Of course Aldi would not be Aldi, if it did not immediately add that "no final decision has yet been taken". But the entry scenario is clearly propitious. According to PlanetRetail, the country's 60m consumers make for estimated annual retail sales of around €180bn.

The Top 5 retailers (Coop Italia, Conad, Auchan, Esselunga, Carrefour) account for just under 20 per cent of the national food market. This compares with a far higher level of concentration in Germany (83 per cent). Small neighbourhood stores still dominate the Italian retail scene, providing an excellent hunting ground for efficient discount systems.
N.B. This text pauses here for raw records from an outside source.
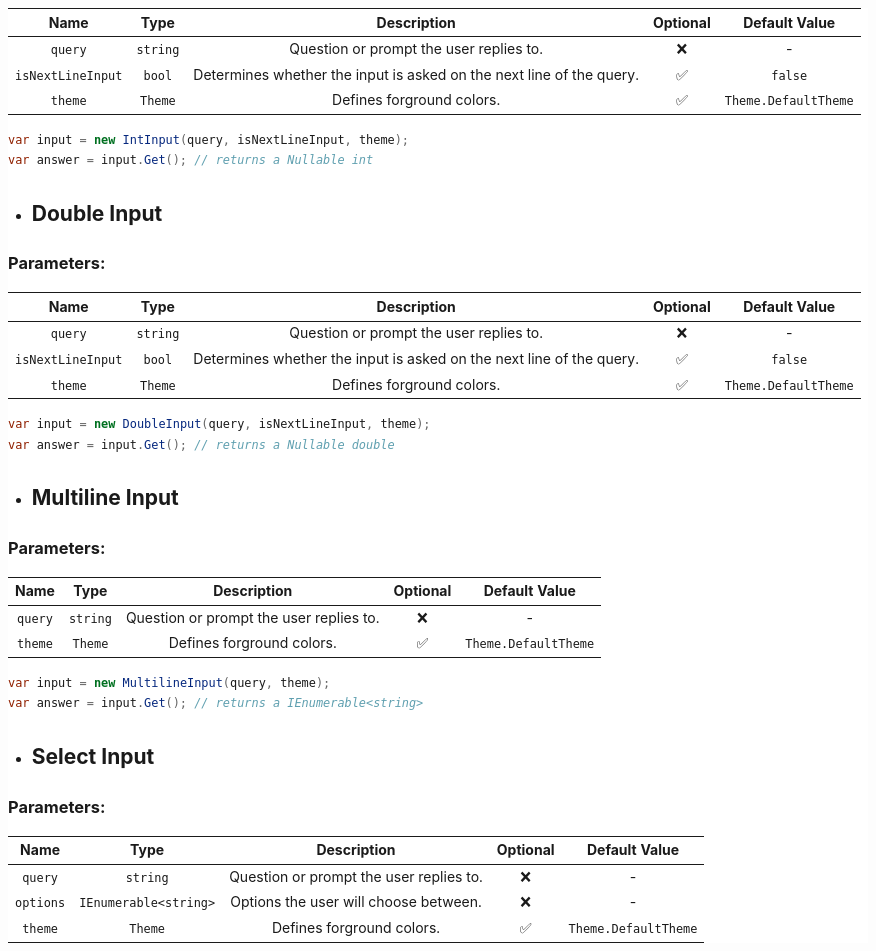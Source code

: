 |       Name        |   Type   |                             Description                              | Optional |    Default Value     |
| :---------------: | :------: | :------------------------------------------------------------------: | :------: | :------------------: |
|      `query`      | `string` |               Question or prompt the user replies to.                |    ❌    |          -           |
| `isNextLineInput` |  `bool`  | Determines whether the input is asked on the next line of the query. |    ✅    |       `false`        |
|      `theme`      | `Theme`  |                      Defines forground colors.                       |    ✅    | `Theme.DefaultTheme` |

```csharp
var input = new IntInput(query, isNextLineInput, theme);
var answer = input.Get(); // returns a Nullable int
```

- ## Double Input

### Parameters:

|       Name        |   Type   |                             Description                              | Optional |    Default Value     |
| :---------------: | :------: | :------------------------------------------------------------------: | :------: | :------------------: |
|      `query`      | `string` |               Question or prompt the user replies to.                |    ❌    |          -           |
| `isNextLineInput` |  `bool`  | Determines whether the input is asked on the next line of the query. |    ✅    |       `false`        |
|      `theme`      | `Theme`  |                      Defines forground colors.                       |    ✅    | `Theme.DefaultTheme` |

```csharp
var input = new DoubleInput(query, isNextLineInput, theme);
var answer = input.Get(); // returns a Nullable double
```

- ## Multiline Input

### Parameters:

|  Name   |   Type   |               Description               | Optional |    Default Value     |
| :-----: | :------: | :-------------------------------------: | :------: | :------------------: |
| `query` | `string` | Question or prompt the user replies to. |    ❌    |          -           |
| `theme` | `Theme`  |        Defines forground colors.        |    ✅    | `Theme.DefaultTheme` |

```csharp
var input = new MultilineInput(query, theme);
var answer = input.Get(); // returns a IEnumerable<string>
```

- ## Select Input

### Parameters:

|   Name    |         Type          |               Description               | Optional |    Default Value     |
| :-------: | :-------------------: | :-------------------------------------: | :------: | :------------------: |
|  `query`  |       `string`        | Question or prompt the user replies to. |    ❌    |          -           |
| `options` | `IEnumerable<string>` |  Options the user will choose between.  |    ❌    |          -           |
|  `theme`  |        `Theme`        |        Defines forground colors.        |    ✅    | `Theme.DefaultTheme` |
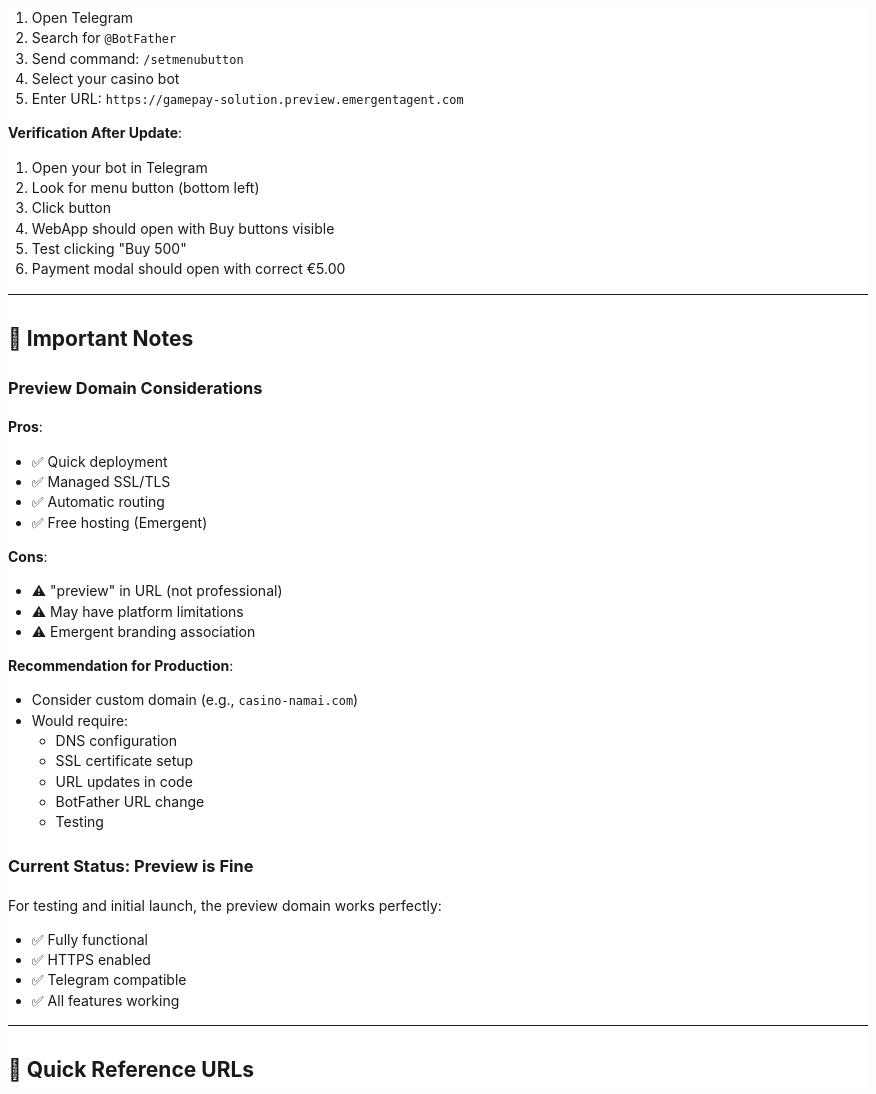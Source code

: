 1. Open Telegram
2. Search for `@BotFather`
3. Send command: `/setmenubutton`
4. Select your casino bot
5. Enter URL: `https://gamepay-solution.preview.emergentagent.com`

**Verification After Update**:
1. Open your bot in Telegram
2. Look for menu button (bottom left)
3. Click button
4. WebApp should open with Buy buttons visible
5. Test clicking "Buy 500"
6. Payment modal should open with correct €5.00

---

## 📝 Important Notes

### Preview Domain Considerations

**Pros**:
- ✅ Quick deployment
- ✅ Managed SSL/TLS
- ✅ Automatic routing
- ✅ Free hosting (Emergent)

**Cons**:
- ⚠️ "preview" in URL (not professional)
- ⚠️ May have platform limitations
- ⚠️ Emergent branding association

**Recommendation for Production**:
- Consider custom domain (e.g., `casino-namai.com`)
- Would require:
  - DNS configuration
  - SSL certificate setup
  - URL updates in code
  - BotFather URL change
  - Testing

### Current Status: Preview is Fine

For testing and initial launch, the preview domain works perfectly:
- ✅ Fully functional
- ✅ HTTPS enabled
- ✅ Telegram compatible
- ✅ All features working

---

## 🔗 Quick Reference URLs

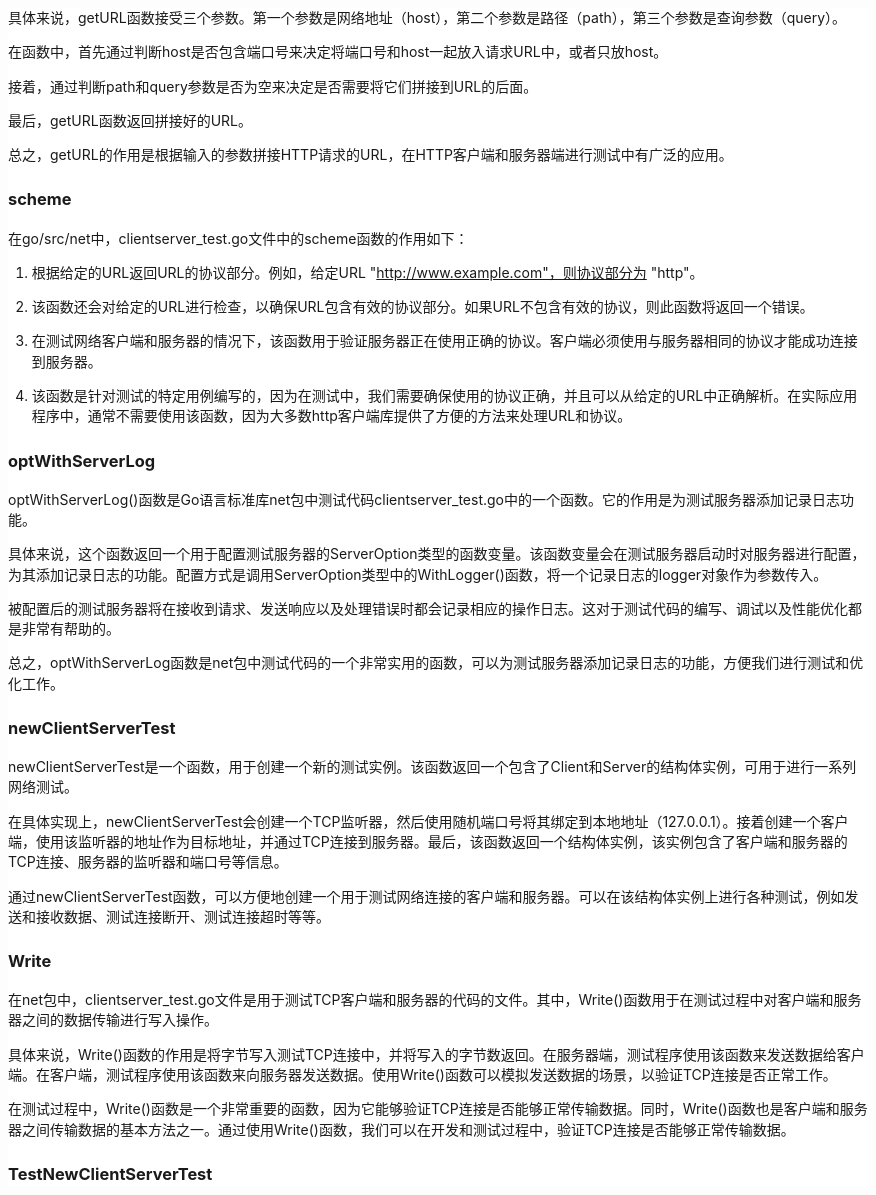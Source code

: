具体来说，getURL函数接受三个参数。第一个参数是网络地址（host），第二个参数是路径（path），第三个参数是查询参数（query）。

在函数中，首先通过判断host是否包含端口号来决定将端口号和host一起放入请求URL中，或者只放host。

接着，通过判断path和query参数是否为空来决定是否需要将它们拼接到URL的后面。

最后，getURL函数返回拼接好的URL。

总之，getURL的作用是根据输入的参数拼接HTTP请求的URL，在HTTP客户端和服务器端进行测试中有广泛的应用。



### scheme

在go/src/net中，clientserver_test.go文件中的scheme函数的作用如下：

1. 根据给定的URL返回URL的协议部分。例如，给定URL "http://www.example.com"，则协议部分为 "http"。

2. 该函数还会对给定的URL进行检查，以确保URL包含有效的协议部分。如果URL不包含有效的协议，则此函数将返回一个错误。

3. 在测试网络客户端和服务器的情况下，该函数用于验证服务器正在使用正确的协议。客户端必须使用与服务器相同的协议才能成功连接到服务器。

4. 该函数是针对测试的特定用例编写的，因为在测试中，我们需要确保使用的协议正确，并且可以从给定的URL中正确解析。在实际应用程序中，通常不需要使用该函数，因为大多数http客户端库提供了方便的方法来处理URL和协议。



### optWithServerLog

optWithServerLog()函数是Go语言标准库net包中测试代码clientserver_test.go中的一个函数。它的作用是为测试服务器添加记录日志功能。

具体来说，这个函数返回一个用于配置测试服务器的ServerOption类型的函数变量。该函数变量会在测试服务器启动时对服务器进行配置，为其添加记录日志的功能。配置方式是调用ServerOption类型中的WithLogger()函数，将一个记录日志的logger对象作为参数传入。

被配置后的测试服务器将在接收到请求、发送响应以及处理错误时都会记录相应的操作日志。这对于测试代码的编写、调试以及性能优化都是非常有帮助的。

总之，optWithServerLog函数是net包中测试代码的一个非常实用的函数，可以为测试服务器添加记录日志的功能，方便我们进行测试和优化工作。



### newClientServerTest

newClientServerTest是一个函数，用于创建一个新的测试实例。该函数返回一个包含了Client和Server的结构体实例，可用于进行一系列网络测试。

在具体实现上，newClientServerTest会创建一个TCP监听器，然后使用随机端口号将其绑定到本地地址（127.0.0.1）。接着创建一个客户端，使用该监听器的地址作为目标地址，并通过TCP连接到服务器。最后，该函数返回一个结构体实例，该实例包含了客户端和服务器的TCP连接、服务器的监听器和端口号等信息。

通过newClientServerTest函数，可以方便地创建一个用于测试网络连接的客户端和服务器。可以在该结构体实例上进行各种测试，例如发送和接收数据、测试连接断开、测试连接超时等等。



### Write

在net包中，clientserver_test.go文件是用于测试TCP客户端和服务器的代码的文件。其中，Write()函数用于在测试过程中对客户端和服务器之间的数据传输进行写入操作。

具体来说，Write()函数的作用是将字节写入测试TCP连接中，并将写入的字节数返回。在服务器端，测试程序使用该函数来发送数据给客户端。在客户端，测试程序使用该函数来向服务器发送数据。使用Write()函数可以模拟发送数据的场景，以验证TCP连接是否正常工作。

在测试过程中，Write()函数是一个非常重要的函数，因为它能够验证TCP连接是否能够正常传输数据。同时，Write()函数也是客户端和服务器之间传输数据的基本方法之一。通过使用Write()函数，我们可以在开发和测试过程中，验证TCP连接是否能够正常传输数据。



### TestNewClientServerTest
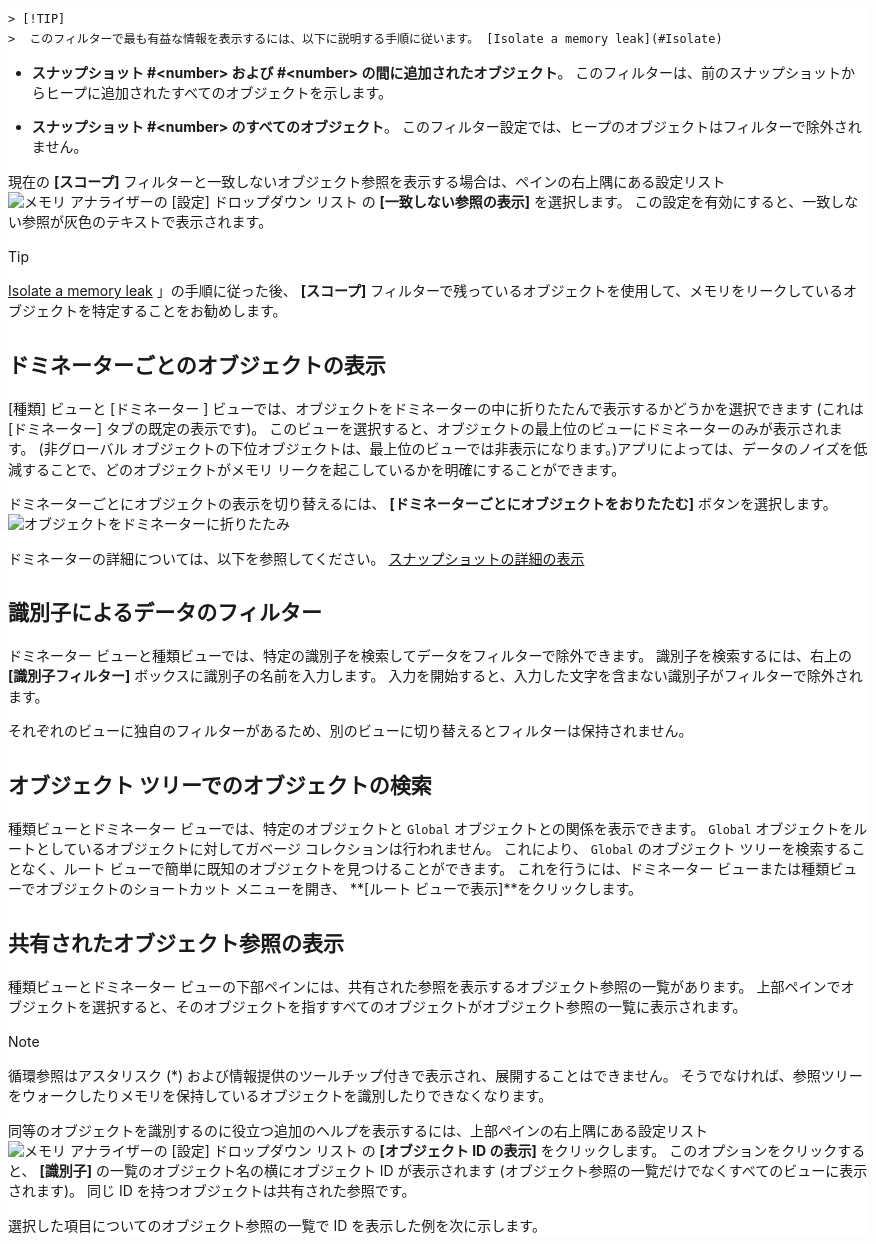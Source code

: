     > [!TIP]
    >  このフィルターで最も有益な情報を表示するには、以下に説明する手順に従います。 [Isolate a memory leak](#Isolate)  
  
-   **スナップショット #\<number> および #\<number> の間に追加されたオブジェクト**。 このフィルターは、前のスナップショットからヒープに追加されたすべてのオブジェクトを示します。  
  
-   **スナップショット #\<number> のすべてのオブジェクト**。 このフィルター設定では、ヒープのオブジェクトはフィルターで除外されません。  
  
 現在の **[スコープ]** フィルターと一致しないオブジェクト参照を表示する場合は、ペインの右上隅にある設定リスト ![メモリ アナライザーの [設定] ドロップダウン リスト](~/profiling/media/js_mem_settings.png "JS_Mem_Settings") の **[一致しない参照の表示]** を選択します。 この設定を有効にすると、一致しない参照が灰色のテキストで表示されます。  
  
> [!TIP]
>  [Isolate a memory leak](#Isolate) 」の手順に従った後、 **[スコープ]** フィルターで残っているオブジェクトを使用して、メモリをリークしているオブジェクトを特定することをお勧めします。  
  
##  <a name="FoldObjects"></a> ドミネーターごとのオブジェクトの表示  
 [種類] ビューと [ドミネーター ] ビューでは、オブジェクトをドミネーターの中に折りたたんで表示するかどうかを選択できます (これは [ドミネーター] タブの既定の表示です)。 このビューを選択すると、オブジェクトの最上位のビューにドミネーターのみが表示されます。 (非グローバル オブジェクトの下位オブジェクトは、最上位のビューでは非表示になります。)アプリによっては、データのノイズを低減することで、どのオブジェクトがメモリ リークを起こしているかを明確にすることができます。  
  
 ドミネーターごとにオブジェクトの表示を切り替えるには、 **[ドミネーターごとにオブジェクトをおりたたむ]** ボタンを選択します。 ![オブジェクトをドミネーターに折りたたみ](~/profiling/media/js_mem_fold_objects.png "JS_Mem_Fold_Objects")  
  
 ドミネーターの詳細については、以下を参照してください。 [スナップショットの詳細の表示](#SnapshotDetails)  
  
##  <a name="Filter"></a> 識別子によるデータのフィルター  
 ドミネーター ビューと種類ビューでは、特定の識別子を検索してデータをフィルターで除外できます。 識別子を検索するには、右上の **[識別子フィルター]** ボックスに識別子の名前を入力します。 入力を開始すると、入力した文字を含まない識別子がフィルターで除外されます。  
  
 それぞれのビューに独自のフィルターがあるため、別のビューに切り替えるとフィルターは保持されません。  
  
##  <a name="ShowInRootsView"></a> オブジェクト ツリーでのオブジェクトの検索  
 種類ビューとドミネーター ビューでは、特定のオブジェクトと `Global` オブジェクトとの関係を表示できます。 `Global` オブジェクトをルートとしているオブジェクトに対してガベージ コレクションは行われません。 これにより、 `Global` のオブジェクト ツリーを検索することなく、ルート ビューで簡単に既知のオブジェクトを見つけることができます。 これを行うには、ドミネーター ビューまたは種類ビューでオブジェクトのショートカット メニューを開き、 **[ルート ビューで表示]**をクリックします。  
  
##  <a name="References"></a> 共有されたオブジェクト参照の表示  
 種類ビューとドミネーター ビューの下部ペインには、共有された参照を表示するオブジェクト参照の一覧があります。 上部ペインでオブジェクトを選択すると、そのオブジェクトを指すすべてのオブジェクトがオブジェクト参照の一覧に表示されます。  
  
> [!NOTE]
>  循環参照はアスタリスク (*) および情報提供のツールチップ付きで表示され、展開することはできません。 そうでなければ、参照ツリーをウォークしたりメモリを保持しているオブジェクトを識別したりできなくなります。  
  
 同等のオブジェクトを識別するのに役立つ追加のヘルプを表示するには、上部ペインの右上隅にある設定リスト ![メモリ アナライザーの [設定] ドロップダウン リスト](~/profiling/media/js_mem_settings.png "JS_Mem_Settings") の **[オブジェクト ID の表示]** をクリックします。 このオプションをクリックすると、 **[識別子]** の一覧のオブジェクト名の横にオブジェクト ID が表示されます (オブジェクト参照の一覧だけでなくすべてのビューに表示されます)。 同じ ID を持つオブジェクトは共有された参照です。  
  
 選択した項目についてのオブジェクト参照の一覧で ID を表示した例を次に示します。  
  
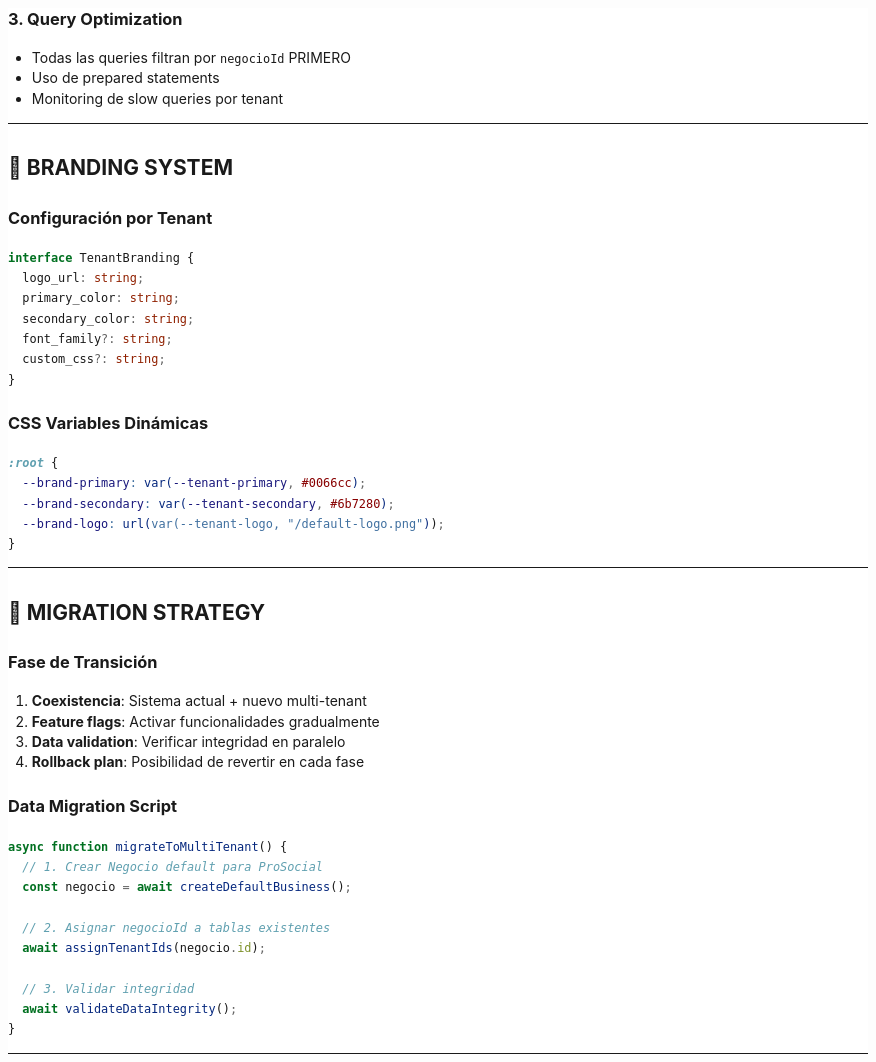 ### **3. Query Optimization**

- Todas las queries filtran por `negocioId` PRIMERO
- Uso de prepared statements
- Monitoring de slow queries por tenant

---

## 🎨 BRANDING SYSTEM

### **Configuración por Tenant**

```typescript
interface TenantBranding {
  logo_url: string;
  primary_color: string;
  secondary_color: string;
  font_family?: string;
  custom_css?: string;
}
```

### **CSS Variables Dinámicas**

```css
:root {
  --brand-primary: var(--tenant-primary, #0066cc);
  --brand-secondary: var(--tenant-secondary, #6b7280);
  --brand-logo: url(var(--tenant-logo, "/default-logo.png"));
}
```

---

## 🔄 MIGRATION STRATEGY

### **Fase de Transición**

1. **Coexistencia**: Sistema actual + nuevo multi-tenant
2. **Feature flags**: Activar funcionalidades gradualmente
3. **Data validation**: Verificar integridad en paralelo
4. **Rollback plan**: Posibilidad de revertir en cada fase

### **Data Migration Script**

```typescript
async function migrateToMultiTenant() {
  // 1. Crear Negocio default para ProSocial
  const negocio = await createDefaultBusiness();

  // 2. Asignar negocioId a tablas existentes
  await assignTenantIds(negocio.id);

  // 3. Validar integridad
  await validateDataIntegrity();
}
```

---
Aldi South international logo
Aldi Süd's international logo: Soon to be found south of the Alps?
It will not have escaped Aldi execs that discounters are booming. Sales have been growing for Lidl Italia at an annual rate of 7 per cent over the last five years. In 2014 its 570-odd stores posted revenues of around €3.3bn. This makes the Schwarz Group subsidiary the no. 6 player, virtually neck and neck with local matador EuroSpin.

Aldi Süd (Aldi South), which has been on a roll in Australia, the US and the UK, is also said to be highly confident about its internationalisation potential. A new generation of managers has modified the traditionally ultra-cautious approach of Germany's most profitable discounter. Even expansion in China is no longer a taboo.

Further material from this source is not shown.